Question

Research in cell biology and metabolism has progressed due to the discovery of molecules that artificially stimulate or inhibit glucagon/epinephrine and insulin signaling pathways. Let’s say you are working in a lab cataloging the effects of a library of small molecules on these pathways and have a “hit” on molecule 1stAVNGR. Preliminary data on molecule 1stAVNGR indicates that the cardiac isoform of PFK2/FBPase2 is doubly phosphorylated when this molecule is present at micromolar concentrations in cell cultures. Given this context answer the following questions.

a. Under these conditions what is the predicted degree of association between the regulatory subunits and the catalytic subunits of PKA?

b. Further investigation of molecule 1stAVNGR indicates elevated levels of cAMP within the cell despite the absence of epinephrine or glucagon. Hypothesize two possible explanations for this data.

c. When cell cultures are given both molecule 1stAVNGR and molecule RedSKLL (a G-protein inhibitor) cAMP levels remain high (again despite the absence of epinephrine or glucagon). Given this new information hypothesize a possible explanation for the data.
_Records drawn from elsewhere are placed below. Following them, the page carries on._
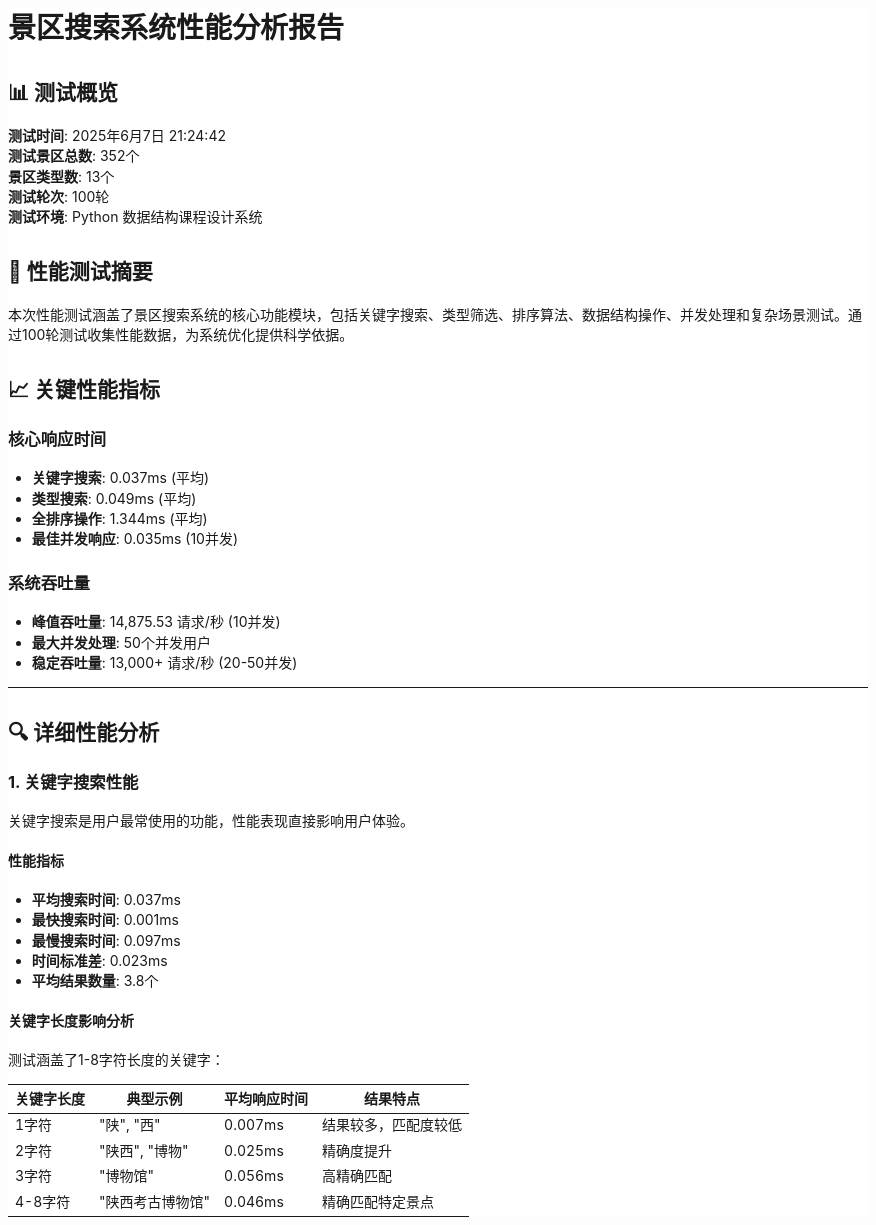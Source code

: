 # 景区搜索系统性能分析报告

## 📊 测试概览

**测试时间**: 2025年6月7日 21:24:42  
**测试景区总数**: 352个  
**景区类型数**: 13个  
**测试轮次**: 100轮  
**测试环境**: Python 数据结构课程设计系统

## 🎯 性能测试摘要

本次性能测试涵盖了景区搜索系统的核心功能模块，包括关键字搜索、类型筛选、排序算法、数据结构操作、并发处理和复杂场景测试。通过100轮测试收集性能数据，为系统优化提供科学依据。

## 📈 关键性能指标

### 核心响应时间
- **关键字搜索**: 0.037ms (平均)
- **类型搜索**: 0.049ms (平均)  
- **全排序操作**: 1.344ms (平均)
- **最佳并发响应**: 0.035ms (10并发)

### 系统吞吐量
- **峰值吞吐量**: 14,875.53 请求/秒 (10并发)
- **最大并发处理**: 50个并发用户
- **稳定吞吐量**: 13,000+ 请求/秒 (20-50并发)

---

## 🔍 详细性能分析

### 1. 关键字搜索性能

关键字搜索是用户最常使用的功能，性能表现直接影响用户体验。

#### 性能指标
- **平均搜索时间**: 0.037ms
- **最快搜索时间**: 0.001ms
- **最慢搜索时间**: 0.097ms
- **时间标准差**: 0.023ms
- **平均结果数量**: 3.8个

#### 关键字长度影响分析
测试涵盖了1-8字符长度的关键字：

| 关键字长度 | 典型示例 | 平均响应时间 | 结果特点 |
|----------|---------|-------------|--------|
| 1字符 | "陕", "西" | 0.007ms | 结果较多，匹配度较低 |
| 2字符 | "陕西", "博物" | 0.025ms | 精确度提升 |
| 3字符 | "博物馆" | 0.056ms | 高精确匹配 |
| 4-8字符 | "陕西考古博物馆" | 0.046ms | 精确匹配特定景点 |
d. In consideration of the data presented in this problem what would be the expected effect of molecule 1stAVNGR on glycolytic flux in a culture of cardiac myocytes? Explain your reasoning?

e. Finally, if molecule 1stAVNGR were infused into a culture of hepatocytes what would be the expected effect on glycolytic flux in these cells? Explain your reasoning.

Answer 1

a. PKA is known to doubly phosporylate PFK2/FBPase2 at serine 466 and 483 in response to insulin which activates PFK2 activity.So the catalytic subunits of PKA will be dissociated from the regulatory subunits, there by exposing the catalytic domain to phosphorylate PFK2/FBPase2 enzyme.

b. 1stAVNGR is involved in glucose break down and works like insulin, which activates PKF2 by phosphorylating it using PKA. PKA will be activated by the secondary messenger cAMP so that its catalytic subunits are free from regulatory subunits to phosphorylate PFK2.

c.This means that 1stAVNGR can activate adenylyl cyclase enzyme either directly or through some other pathway other than G protein coupled receptor pathway.

d. Since 1stAVNGR works similar to insulin, the rate of glycolysis will increase in cardiac myocytes, there by increasing glucose breakdown and energy production.

e. In liver an elevation in cAMP leads to PKA activation, which will phosphorylate PFK2 at Serine 32 which inactivates PFK2 activity and activates FBPase activity. This will lead to decrease in the rate of glycolysis since the metabolite Fructose 2,6 bis phosphate in this pathway is dephosphorylated by FBPase resulting in the inhibition of glycolysis.